Carroll the reigning NL Rookie of the Year!

The inserts for this set are pretty decent this year as well. In every pack of retail are the Stars of the MLB. This makes them the most common cards that you can find for this set and as a collector I know that I have gotten quite sick of them. Still their design is better than last years. These come in a chrome variation that is more rare and thus much more collectable.

The other returning inserts include Home Run Challenge, Heavy Lumber, and Hometown Heroes. The Heavy Lumber inserts and Hometown Heroes inserts are only found one per case. Their design was tweaked this year but they along with Home Run Challenge cards aren’t dramatically altered for this year.

The other inserts that are new to this set include: 2023 All Topps Team, Superstar Blueprint, Grand Gamers, 2023 Greatest Hits, 1989 35th anniversary cards and Celebration of the Kid. I’ll be honest I’m not a huge fan of these insert sets. They look very bland and generic. The best looking of the insets is the All Topps Team and even then, they aren’t something that I’d chase after. I’m not certain why there is an insert set dedicated to Ken Griffey Jr. this year, but it feels really generic, and the pictures aren’t even very good. They continue the theme of an insert based on the cards of 35 years ago and so this year it’s 1989 which again feels very generic and useless.

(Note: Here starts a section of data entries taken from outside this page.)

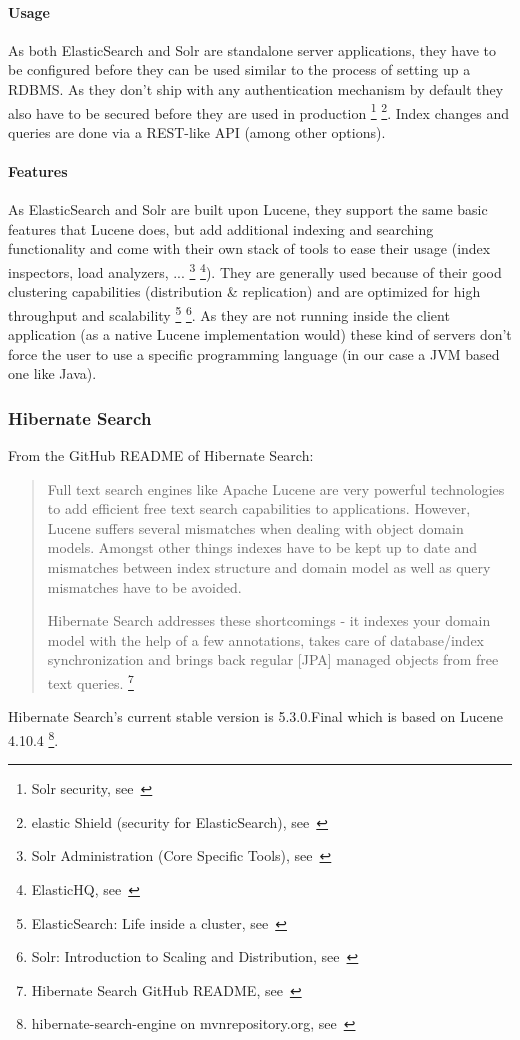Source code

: \paragraph{Usage}
As both ElasticSearch and Solr are standalone server applications, they have to be configured before they can be used similar to the process of setting up a RDBMS. As they don't ship with any authentication mechanism by default they also have to be secured before they are used in production \footnote{Solr security, see~\cite{solr_security}} \footnote{elastic Shield (security for ElasticSearch), see~\cite{elasticsearch_security}}. Index changes and queries are done via a REST-like API (among other options).

\paragraph{Features}
As ElasticSearch and Solr are built upon Lucene, they support the same basic features that Lucene does, but add additional indexing and searching functionality and come with their own stack of tools to ease their usage (index inspectors, load analyzers, ... \footnote{Solr Administration (Core Specific Tools), see~\cite{solr_admin}} \footnote{ElasticHQ, see~\cite{elasticsearch_admin}}). They are generally used because of their good clustering capabilities (distribution \& replication) and are optimized for high throughput and scalability \footnote{ElasticSearch: Life inside a cluster, see~\cite{elasticsearch_clustering}} \footnote{Solr: Introduction to Scaling and Distribution, see~\cite{solr_clustering}}. As they are not running inside the client application (as a native Lucene implementation would) these kind of servers don't force the user to use a specific programming language (in our case a JVM based one like Java).

\pagebreak

\subsubsection{Hibernate Search}

From the GitHub README of Hibernate Search:
\begin{quote}
Full text search engines like Apache Lucene are very powerful technologies to add efficient free text search capabilities to applications. However, Lucene suffers several mismatches when dealing with object domain models. Amongst other things indexes have to be kept up to date and mismatches between index structure and domain model as well as query mismatches have to be avoided.

Hibernate Search addresses these shortcomings - it indexes your domain model with the help of a few annotations, takes care of database/index synchronization and brings back regular [JPA] managed objects from free text queries. \footnote{Hibernate Search GitHub README, see~\cite{hsearch_source_code_git}}
\end{quote}
\noindent
Hibernate Search's current stable version is 5.3.0.Final which is based on Lucene 4.10.4 \footnote{hibernate-search-engine on mvnrepository.org, see~\cite{hibernate_search_engine_mvnrepository}}.


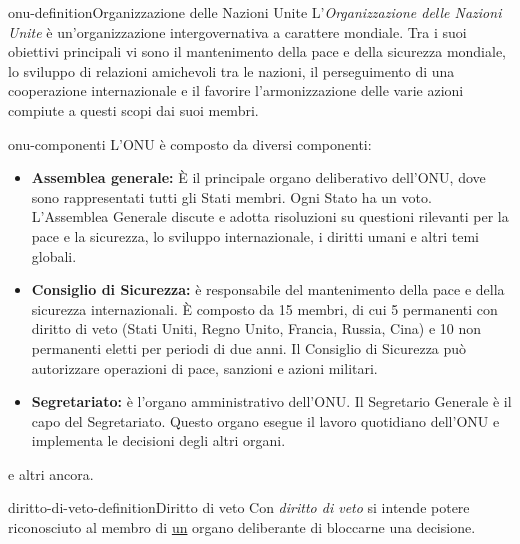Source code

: \documentclass[preview]{standalone}
\begin{document}
\begin{snippetdefinition}{onu-definition}{Organizzazione delle Nazioni Unite}
    L'\textit{Organizzazione delle Nazioni Unite}
    è un'organizzazione intergovernativa a carattere mondiale.
    Tra i suoi obiettivi principali vi sono il mantenimento della pace e
    della sicurezza mondiale, lo sviluppo di relazioni amichevoli tra le nazioni,
    il perseguimento di una cooperazione internazionale e il favorire
    l'armonizzazione delle varie azioni compiute a questi scopi dai suoi membri.
\end{snippetdefinition}


\begin{snippet}{onu-componenti}
    L'ONU è composto da diversi componenti:
    \begin{itemize}
        \item \textbf{Assemblea generale:}
            È il principale organo deliberativo dell'ONU, dove sono rappresentati
            tutti gli Stati membri. Ogni Stato ha un voto.
            L'Assemblea Generale discute e adotta risoluzioni su questioni rilevanti per
            la pace e la sicurezza, lo sviluppo internazionale, i diritti umani e
            altri temi globali.
        \item \textbf{Consiglio di Sicurezza:}
            è responsabile del mantenimento della pace e della
            sicurezza internazionali.
            È composto da 15 membri, di cui 5 permanenti con diritto di veto
            (Stati Uniti, Regno Unito, Francia, Russia, Cina) e 10 non permanenti eletti
            per periodi di due anni. Il Consiglio di Sicurezza può autorizzare
            operazioni di pace, sanzioni e azioni militari.
        \item \textbf{Segretariato:}
            è l'organo amministrativo dell'ONU. Il Segretario Generale
            è il capo del Segretariato. Questo organo esegue il lavoro quotidiano dell'ONU e implementa le decisioni degli altri organi.
    \end{itemize}
    e altri ancora.
\end{snippet}


\begin{snippetdefinition}{diritto-di-veto-definition}{Diritto di veto}
    Con \textit{diritto di veto} si intende
    potere riconosciuto al membro di \underline{un} organo deliberante di bloccarne una decisione. 
\end{snippetdefinition}
\end{document}
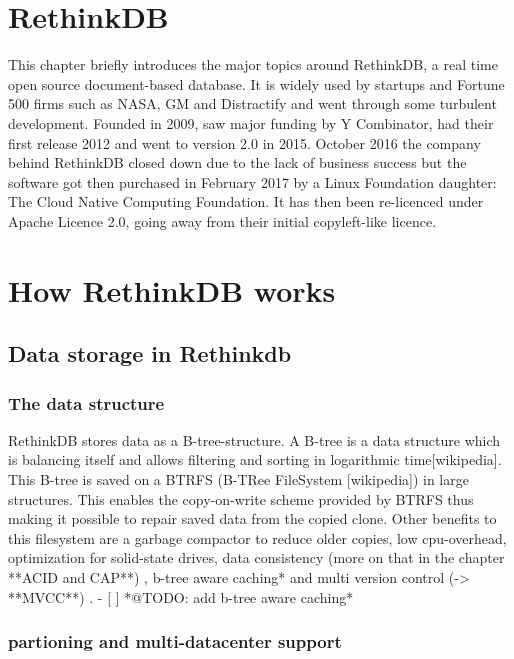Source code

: \section{RethinkDB}

This chapter briefly introduces the major topics around RethinkDB, a real time open source document-based database. It is widely used by startups and Fortune 500 firms such as NASA, GM and Distractify and went through some turbulent development. Founded in 2009, saw major funding by Y Combinator, had their first release 2012 and went to version 2.0 in 2015. October 2016 the company behind RethinkDB closed down due to the lack of business success but the software got then purchased in February 2017 by a Linux Foundation daughter: The Cloud Native Computing Foundation. It has then been re-licenced under Apache Licence 2.0, going away from their initial copyleft-like licence.  

\section{How RethinkDB works}

\subsection{Data storage in Rethinkdb}

\subsubsection{The data structure}

RethinkDB stores data as a B-tree-structure. A B-tree is a data structure which is balancing itself and allows filtering and sorting in logarithmic time[wikipedia]. This B-tree is saved on a BTRFS (B-TRee FileSystem [wikipedia]) in large structures. This enables the copy-on-write scheme provided by BTRFS thus making it possible to repair saved data from the copied clone. Other benefits to this filesystem are a garbage compactor to reduce older copies, low cpu-overhead, optimization for solid-state drives, data consistency (more on that in the chapter **ACID and CAP**) , b-tree aware caching* and multi version control (-> **MVCC**) .
- [ ] *@TODO: add b-tree aware caching*

\subsubsection{partioning and multi-datacenter support}

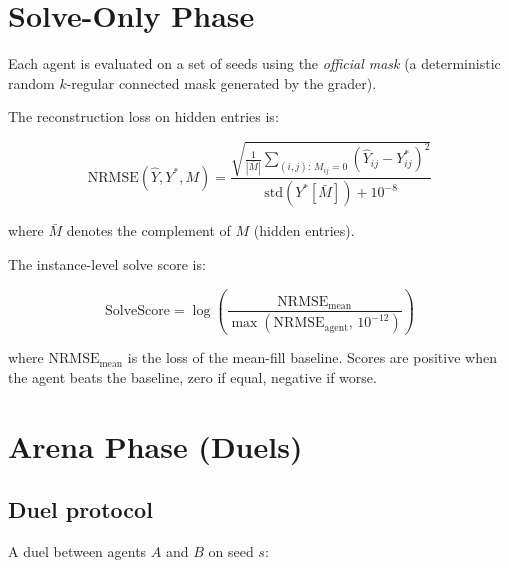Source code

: \documentclass[11pt,a4paper]{article}
\begin{document}
\section{Solve-Only Phase}

Each agent is evaluated on a set of seeds using the \emph{official mask}
(a deterministic random $k$-regular connected mask generated by the grader).

The reconstruction loss on hidden entries is:

\begin{equation}
  \text{NRMSE}(\hat{Y}, Y^*, M) =
    \frac{\sqrt{\frac{1}{|\bar{M}|} \sum_{(i,j):\, M_{ij}=0} (\hat{Y}_{ij} - Y^*_{ij})^2}}
         {\text{std}(Y^*[\bar{M}]) + 10^{-8}}
  \label{eq:nrmse}
\end{equation}

where $\bar{M}$ denotes the complement of $M$ (hidden entries).

The instance-level solve score is:

\begin{equation}
  \text{SolveScore} = \log\!\left(\frac{\text{NRMSE}_{\text{mean}}}{\max(\text{NRMSE}_{\text{agent}},\, 10^{-12})}\right)
  \label{eq:solve-score}
\end{equation}

where $\text{NRMSE}_{\text{mean}}$ is the loss of the mean-fill baseline.
Scores are positive when the agent beats the baseline, zero if equal, negative if worse.

\section{Arena Phase (Duels)}

\subsection{Duel protocol}

A duel between agents $A$ and $B$ on seed $s$:
\end{document}
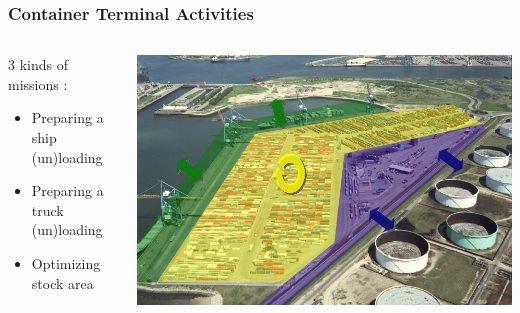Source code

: \documentclass{beamer}
\begin{document}
\begin{frame}
\frametitle{Container Terminal Activities}
\begin{columns}
  \begin{column}[l]{5.5cm}
	3 kinds of missions : 
	 \begin{itemize}
	  \item Preparing a \textcolor{vert}{ship} (un)loading
	  \item Preparing a \textcolor{bleu}{truck} (un)loading
	  \item Optimizing \textcolor{jaune}{stock} area
	\end{itemize}
\end{column}
  \begin{column}[r]{5.5cm}
	\begin{flushright}
	    \includegraphics[height=.5\textheight]{fig/threeKindsOfMissions.png}
	\end{flushright}
  \end{column}
\end{columns}
\end{frame}
\end{document}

Judge loves playing his home games at Yankee Stadium!

The Hit checklist is exhaustive. There are autographs from literally everyone in this set and so many of the autographs that you are going to pull aren’t going to be worth writing home about. There is only one manufactured relic this year that’s only inserted in jumbo hobby boxes I believe. It’s actually pretty nice looking and is rather rare so that makes them worth more.

The rest of the hit cards are game used relics which is kind of nice. Still though if you are paying 190 dollars for a jumbo box of these it’s very possible that your hits won’t be worth 20.00.

The other interesting quirk of this set are the chase cards. There are a lot of individual and interesting variations on cards. Each player again has a golden backed SSP card, as well as a team color variation card, each of which are case hits. There are stamped cards that are the “first card” variant of each rookie player as well which are very rare and represent the first Topps rookie card of each player. There are also really rare cards of Shohei Ohtani and Juan Soto in their new uniforms and Kevin Hart stamped cards. So, there are some really rare stuff out there for people to chase if they get bored making a set.

Each hobby box and Jumbo hobby box also comes with two silver packs again which is a nice way to get some extra value in your boxes as each pack goes for about 20 bucks on the secondary market. I’ve had good luck with these in the past and have hit some nice autographs on them. There are also exclusive Easter cards that come in the blaster boxes in retail. These have replaced the manufactured patch card that came in them and I’m still not sure which one that I prefer. There were years that the patch cards were nice such as the Jackie Robinson cards or the American Flag ones and other ones that were pretty awful, but there are also so many variants that adding more feels like white noise.

So, in summary the cards look nice. The inserts are rather bland, and the hit cards are better and more frequent. There are more case hits this time around and because of that it feels like the odds of pulling a rare card are pretty high. That being said I think the value is better this year in this set than previous years and so it shouldn’t be something that sits around on the shelves too long. I’d give this product a solid B this year.